Friday, November 01, 2013

Audiobook Adventures: Chapter 28

Wow, twenty-eight installments of these.  Y'know, twenty-eight is how old we've decided Big Anklevich is . . . forever.

I finished my third Dumarest book, and am about to start on the fourth, unwilling to let the deadline creep up on me the way it did on this last one.  If I can figure out the main female character's voice, I'll begin soon.

So, remember how I mentioned there was a Bradbury story up for auditions, and I felt like I had to try for it, despite having looming deadlines I wasn't going to reach?  Well, I saw a piece by Theodore Sturgeon go up, and I felt very much the same there.  Sturgeon was a well-known Sci-Fi writer of years past, and I only know him because of his work on "Star Trek."  He wrote my favorite episode of the series, "Amok Time," so I auditioned for the story, and it turns out I got that one.  That's pretty cool.  I'll let you know how that goes.

I've mentioned that I try to describe the voices I give characters in my notes, so that I'll be able to do them the same way when they show up again.  Sometimes, it's as simple as "Old Spock," "Professor McGonagal," or "Morgan Freeman," but they can get a bit surreal, like "Tight-lipped American woman," or "Italian Liam Neeson," or "the guy who did the voice for Piglet."  Actually, that last one was a pretty good description, because while I'm sure it sounds nothing like the actor who voiced Piglet in all those "Winnie the Pooh" things*, it tells me how to voice the character the same every time.

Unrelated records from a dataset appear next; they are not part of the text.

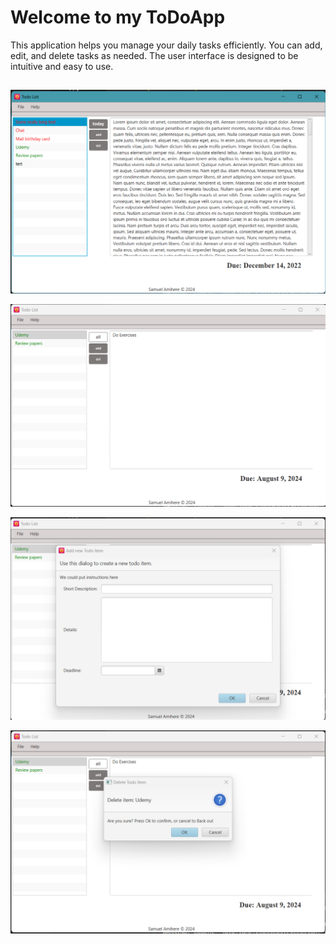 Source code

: # Welcome to my ToDoApp
This application helps you manage your daily tasks efficiently. You can add, edit, and delete tasks as needed. The user interface is designed to be intuitive and easy to use.

## 
![1](imgs/1.png)


![2](imgs/2.png)


![3](imgs/3.png)


![4](imgs/4.png)
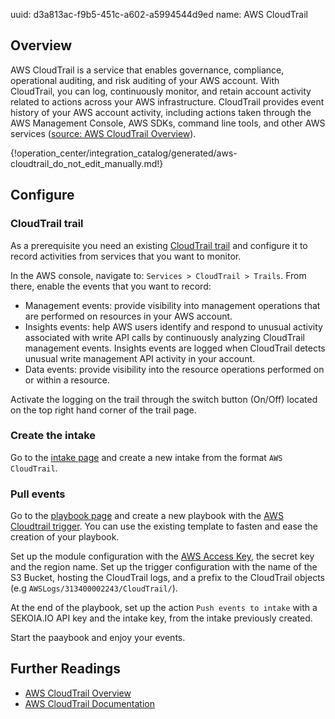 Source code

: uuid: d3a813ac-f9b5-451c-a602-a5994544d9ed
name: AWS CloudTrail

## Overview
AWS CloudTrail is a service that enables governance, compliance, operational auditing, and risk auditing of your AWS account. With CloudTrail, you can log, continuously monitor, and retain account activity related to actions across your AWS infrastructure. CloudTrail provides event history of your AWS account activity, including actions taken through the AWS Management Console, AWS SDKs, command line tools, and other AWS services ([source: AWS CloudTrail Overview](https://aws.amazon.com/cloudtrail/)).

{!operation_center/integration_catalog/generated/aws-cloudtrail_do_not_edit_manually.md!}

## Configure

### CloudTrail trail

As a prerequisite you need an existing [CloudTrail trail](https://docs.aws.amazon.com/awscloudtrail/latest/userguide/creating-an-organizational-trail-in-the-console.html) and configure it to record activities from services that you want to monitor.

In the AWS console, navigate to: `Services > CloudTrail > Trails`. From there, enable the events that you want to record:

- Management events: provide visibility into management operations that are performed on resources in your AWS account.
- Insights events: help AWS users identify and respond to unusual activity associated with write API calls by continuously analyzing CloudTrail management events. Insights events are logged when CloudTrail detects unusual write management API activity in your account.
- Data events: provide visibility into the resource operations performed on or within a resource.

Activate the logging on the trail through the switch button (On/Off) located on the top right hand corner of the trail page.

### Create the intake

Go to the [intake page](https://app.sekoia.io/operations/intakes) and create a new intake from the format `AWS CloudTrail`.

### Pull events

Go to the [playbook page](https://app.sekoia.io/operations/playbooks) and create a new playbook with the [AWS Cloudtrail trigger](https://docs.sekoia.io/playbooks/library/aws/#fetch-cloudtrail-logs). You can use the existing template to fasten and ease the creation of your playbook.

Set up the module configuration with the [AWS Access Key](https://docs.aws.amazon.com/IAM/latest/UserGuide/id_credentials_access-keys.html), the secret key and the region name. Set up the trigger configuration with the name of the S3 Bucket, hosting the CloudTrail logs, and a prefix to the CloudTrail objects (e.g `AWSLogs/313400002243/CloudTrail/`).

At the end of the playbook, set up the action `Push events to intake` with a SEKOIA.IO API key and the intake key, from the intake previously created.

Start the paaybook and enjoy your events.

## Further Readings


- [AWS CloudTrail Overview](https://aws.amazon.com/cloudtrail/)
- [AWS CloudTrail Documentation](https://docs.aws.amazon.com/awscloudtrail/latest/userguide/cloudtrail-user-guide.html)
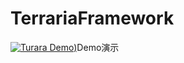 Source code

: # TerrariaFramework
[![Turara Demo)](https://s1.hdslb.com/bfs/static/player/img/ploading.gif)](https://www.bilibili.com/video/BV1eC4y187sM)Demo演示
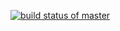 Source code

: [![build status of master](https://travis-ci.com/ImroseSingh/triangle-HW2.svg?branch=main)](https://travis-ci.org/ImroseSingh/triangle-HW2)
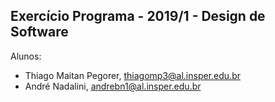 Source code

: Exercício Programa - 2019/1 - Design de Software
------------------------------------------------

Alunos: 
- Thiago Maitan Pegorer, thiagomp3@al.insper.edu.br
- André Nadalini, andrebn1@al.insper.edu.br

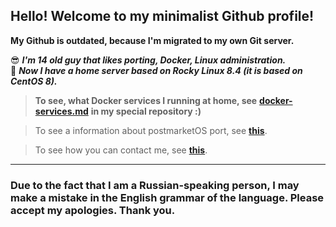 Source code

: ## Hello! Welcome to my minimalist Github profile!
**My Github is outdated, because I'm migrated to my own Git server.**

😎 **_I'm **14 old** guy that likes porting, Docker, Linux administration._**<br/> 
 🐋  **_Now I have a home server based on Rocky Linux 8.4 (it is based on CentOS 8)._**




> **__To see, what Docker services I running at home, see__** [**docker-services.md**](https://github.com/Daniil-rt/Daniil-rt/blob/main/docker-services.md) **__in my special repository :)__** 

> To see a information about postmarketOS port, see [**this**](https://github.com/Daniil-rt/ZTE-V0850-kernel/blob/main/README).

> To see how you can contact me, see [**this**](https://github.com/Daniil-rt/Daniil-rt/blob/main/contacts.md).
---------------------------------------------------------------------------------------------------------------

### Due to the fact that I am a Russian-speaking person, I may make a mistake in the English grammar of the language. Please accept my apologies. Thank you.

And that's a good trick for doing this kind of work.  Even if you don't do an impression of, say, Jeffrey Combs, my face goes a certain way when I'm trying to talk like him, and the voice comes out differently simply because of that.  You'll probably never know which guy was supposed to be Jeffrey Combs, but he's not gonna sound like the other characters.

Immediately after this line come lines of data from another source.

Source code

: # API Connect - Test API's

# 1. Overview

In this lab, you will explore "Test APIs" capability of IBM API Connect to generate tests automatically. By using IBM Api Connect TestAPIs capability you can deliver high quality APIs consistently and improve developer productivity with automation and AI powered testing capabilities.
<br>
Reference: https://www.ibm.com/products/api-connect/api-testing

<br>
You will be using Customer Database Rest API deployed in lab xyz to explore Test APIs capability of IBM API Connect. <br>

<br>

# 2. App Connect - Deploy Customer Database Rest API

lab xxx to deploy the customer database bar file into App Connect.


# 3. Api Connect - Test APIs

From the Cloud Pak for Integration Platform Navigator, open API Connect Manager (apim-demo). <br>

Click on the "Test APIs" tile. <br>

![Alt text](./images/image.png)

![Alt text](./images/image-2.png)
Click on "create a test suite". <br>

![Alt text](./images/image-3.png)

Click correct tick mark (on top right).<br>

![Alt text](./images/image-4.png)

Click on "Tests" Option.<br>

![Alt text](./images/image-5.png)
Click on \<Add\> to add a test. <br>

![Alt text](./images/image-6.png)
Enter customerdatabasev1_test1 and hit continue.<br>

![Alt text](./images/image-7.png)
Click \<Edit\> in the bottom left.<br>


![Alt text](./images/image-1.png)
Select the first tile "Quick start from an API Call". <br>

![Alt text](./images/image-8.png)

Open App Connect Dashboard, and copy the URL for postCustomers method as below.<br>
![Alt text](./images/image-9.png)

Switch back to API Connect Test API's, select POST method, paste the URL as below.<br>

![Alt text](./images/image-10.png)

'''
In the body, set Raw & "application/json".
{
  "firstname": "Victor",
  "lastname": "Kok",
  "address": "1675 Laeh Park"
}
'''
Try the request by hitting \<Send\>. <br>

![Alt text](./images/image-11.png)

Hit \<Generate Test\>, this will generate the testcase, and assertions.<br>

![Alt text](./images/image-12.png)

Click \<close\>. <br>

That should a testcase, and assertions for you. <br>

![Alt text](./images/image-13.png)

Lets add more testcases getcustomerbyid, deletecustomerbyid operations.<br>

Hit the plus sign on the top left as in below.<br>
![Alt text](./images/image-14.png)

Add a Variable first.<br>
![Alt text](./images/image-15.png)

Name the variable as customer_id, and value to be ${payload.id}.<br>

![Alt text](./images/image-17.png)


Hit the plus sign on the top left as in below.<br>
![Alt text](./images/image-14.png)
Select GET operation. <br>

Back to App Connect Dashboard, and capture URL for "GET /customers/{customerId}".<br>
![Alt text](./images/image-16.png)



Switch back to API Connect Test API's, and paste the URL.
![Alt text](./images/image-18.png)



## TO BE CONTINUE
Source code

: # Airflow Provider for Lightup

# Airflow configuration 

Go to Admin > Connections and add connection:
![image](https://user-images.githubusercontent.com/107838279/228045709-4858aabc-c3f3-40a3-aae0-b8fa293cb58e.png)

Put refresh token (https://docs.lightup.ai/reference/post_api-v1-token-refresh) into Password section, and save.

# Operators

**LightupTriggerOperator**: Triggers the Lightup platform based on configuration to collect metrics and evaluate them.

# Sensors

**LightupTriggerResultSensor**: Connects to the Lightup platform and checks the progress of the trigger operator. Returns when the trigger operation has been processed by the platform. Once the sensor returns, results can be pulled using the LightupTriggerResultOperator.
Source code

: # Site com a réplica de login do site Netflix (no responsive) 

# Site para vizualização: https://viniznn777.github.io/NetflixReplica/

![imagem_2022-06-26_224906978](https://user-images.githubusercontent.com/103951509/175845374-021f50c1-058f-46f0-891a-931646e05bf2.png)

I got an offer this week from a publisher to narrate a book by a famous(?) Sci-Fi writer of the past.  I put the question mark in because, while I recognized his name, I've never read anything by him, could cite any of his titles, or even know how to pronounce his first name.  I read the sample they sent me, and afterward, didn't know what to do.  While I know that, career-wise, it's way better to perform the work of famous writers rather than unknown ones, the writing itself really, really vexed me.

It went a little something like this...

Hglathath was regent of all Copernyiah, in the Trygroifth region, son and heir to all that the great Kjiastia left his people.  He was a wise ruler, advised on one side by Valmoroor the sorcerer, and his goodly wife Gynschi on the other.  His three children, Koobl, Bunchiast, and Dave would all inherit a third of the kingdom, each of which has an equally unpronouncible name.

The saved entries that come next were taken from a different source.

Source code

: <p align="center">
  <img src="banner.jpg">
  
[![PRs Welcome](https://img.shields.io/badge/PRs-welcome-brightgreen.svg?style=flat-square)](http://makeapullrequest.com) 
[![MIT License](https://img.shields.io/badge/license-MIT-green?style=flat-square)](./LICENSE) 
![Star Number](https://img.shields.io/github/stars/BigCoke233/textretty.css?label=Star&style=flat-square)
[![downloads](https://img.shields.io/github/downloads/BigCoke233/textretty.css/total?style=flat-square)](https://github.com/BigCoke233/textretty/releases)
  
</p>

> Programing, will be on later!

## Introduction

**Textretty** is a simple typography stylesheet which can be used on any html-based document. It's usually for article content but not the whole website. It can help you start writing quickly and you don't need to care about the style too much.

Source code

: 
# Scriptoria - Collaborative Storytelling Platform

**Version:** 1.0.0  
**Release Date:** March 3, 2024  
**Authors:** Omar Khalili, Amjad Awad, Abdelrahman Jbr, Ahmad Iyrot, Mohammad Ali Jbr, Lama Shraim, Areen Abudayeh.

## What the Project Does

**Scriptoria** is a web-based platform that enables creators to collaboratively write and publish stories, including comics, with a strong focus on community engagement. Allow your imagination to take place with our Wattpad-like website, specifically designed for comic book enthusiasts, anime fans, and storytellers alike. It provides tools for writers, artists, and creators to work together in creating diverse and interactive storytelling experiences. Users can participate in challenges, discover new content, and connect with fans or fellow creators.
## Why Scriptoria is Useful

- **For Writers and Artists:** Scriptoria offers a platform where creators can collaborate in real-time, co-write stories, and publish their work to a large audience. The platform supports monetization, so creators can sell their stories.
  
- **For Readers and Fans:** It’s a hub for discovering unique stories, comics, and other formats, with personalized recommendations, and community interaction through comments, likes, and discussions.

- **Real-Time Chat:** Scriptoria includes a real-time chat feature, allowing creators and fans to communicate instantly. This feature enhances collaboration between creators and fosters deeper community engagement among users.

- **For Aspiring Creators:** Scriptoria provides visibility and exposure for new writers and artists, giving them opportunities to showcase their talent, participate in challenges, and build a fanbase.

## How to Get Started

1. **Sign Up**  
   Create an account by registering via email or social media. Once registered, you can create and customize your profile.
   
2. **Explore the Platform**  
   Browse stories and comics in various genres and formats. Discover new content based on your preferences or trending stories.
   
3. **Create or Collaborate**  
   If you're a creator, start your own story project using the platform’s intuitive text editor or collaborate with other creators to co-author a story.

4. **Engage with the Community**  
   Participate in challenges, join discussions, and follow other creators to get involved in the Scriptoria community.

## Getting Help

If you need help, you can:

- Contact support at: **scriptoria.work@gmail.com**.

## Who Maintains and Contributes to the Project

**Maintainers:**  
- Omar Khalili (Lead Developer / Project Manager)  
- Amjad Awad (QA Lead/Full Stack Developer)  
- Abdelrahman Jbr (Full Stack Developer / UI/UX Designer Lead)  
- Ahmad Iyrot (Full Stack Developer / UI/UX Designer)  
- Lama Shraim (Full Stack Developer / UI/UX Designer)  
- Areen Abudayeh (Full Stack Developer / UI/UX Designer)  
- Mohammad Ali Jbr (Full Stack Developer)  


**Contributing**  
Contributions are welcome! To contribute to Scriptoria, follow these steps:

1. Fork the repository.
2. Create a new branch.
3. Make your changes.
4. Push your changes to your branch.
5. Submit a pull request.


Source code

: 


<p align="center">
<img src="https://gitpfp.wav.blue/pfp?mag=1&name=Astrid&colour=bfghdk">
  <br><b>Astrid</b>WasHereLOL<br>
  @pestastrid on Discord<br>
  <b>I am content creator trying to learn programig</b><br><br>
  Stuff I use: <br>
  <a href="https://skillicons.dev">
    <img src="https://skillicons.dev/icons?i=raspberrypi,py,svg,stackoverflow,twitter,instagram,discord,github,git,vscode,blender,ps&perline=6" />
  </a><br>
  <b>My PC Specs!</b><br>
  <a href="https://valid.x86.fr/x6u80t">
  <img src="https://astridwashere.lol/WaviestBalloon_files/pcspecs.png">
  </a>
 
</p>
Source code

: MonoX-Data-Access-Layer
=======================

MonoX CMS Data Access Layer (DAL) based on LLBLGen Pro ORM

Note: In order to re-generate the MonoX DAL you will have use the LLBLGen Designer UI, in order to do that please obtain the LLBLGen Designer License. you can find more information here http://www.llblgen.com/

A silly example, maybe.  And perhaps oversimplifying my issue with the writing, but I sent the actual paragraphs to Big, and they made what I wrote just now seem like Dick & Jane readers.  I, personally, hate Sci-Fi and Fantasy writing like this, and if you like it, you can burn in the fires of Quadiodor, where the great beast Amalagothorianyh dwells with his cast out followers, the Bilginiathy.

To me, I have to be able to, above enjoying it, appreciating it, or admiring it, understand what I'm reading, in order to do an effective performance.  Audiobook narration, to me, is not something a computer can do.  I'm not reading a textbook here, I'm not simply copying spoken word from written word.  I'm acting it, I'm translating it, I'm interpreting it, in a way, and trying to make it come alive in a way that will elevate the material, as arrogant as that sounds.

I've listened to quite a few audiobooks in the last seven years, and the best ones are the ones where you forget that there's a single person reading the book for you, but that when the daughter speaks, you know it's her even before the text tells you it's her.  When someone is angry, you feel that they're angry, even without the text saying, "He growled angrily."  When someone is emotional, when someone is whispering, when someone is thinking, your mind knows that's the case because of the performance, rather than depending on the author to spell it out.  Because authors don't write for audio.  They write in text, and it's so easy to have characters argue on paper and keep them straight.  But a narrator's job is to make it obvious which character is speaking when, so that when the author leaves out, "Adam asked," the listener doesn't miss it.

It friggin' blows my mind that I am not simply stating the obvious, and that everyone else feels the same way.  But hey, people are different.  Some folks are able to keep nonsensical names, places, creatures, and terms straight in their head, and such things do not derail the listening experience.  On the other side, my friend Jeff has no tolerance for audiobooks, and I wouldn't be surprised if he likened what I'm doing to creating Cliffs Notes for great literature.

So, I couldn't accept the offer of doing the book, because I wouldn't be able to give it my all, give an individual voice or personality to each of the characters, and, frankly, I fear the work would go so slowly that I would rue the day I ever agreed to it.

I struggle enough as it is with E.C. Tubb's language, and he writes in English.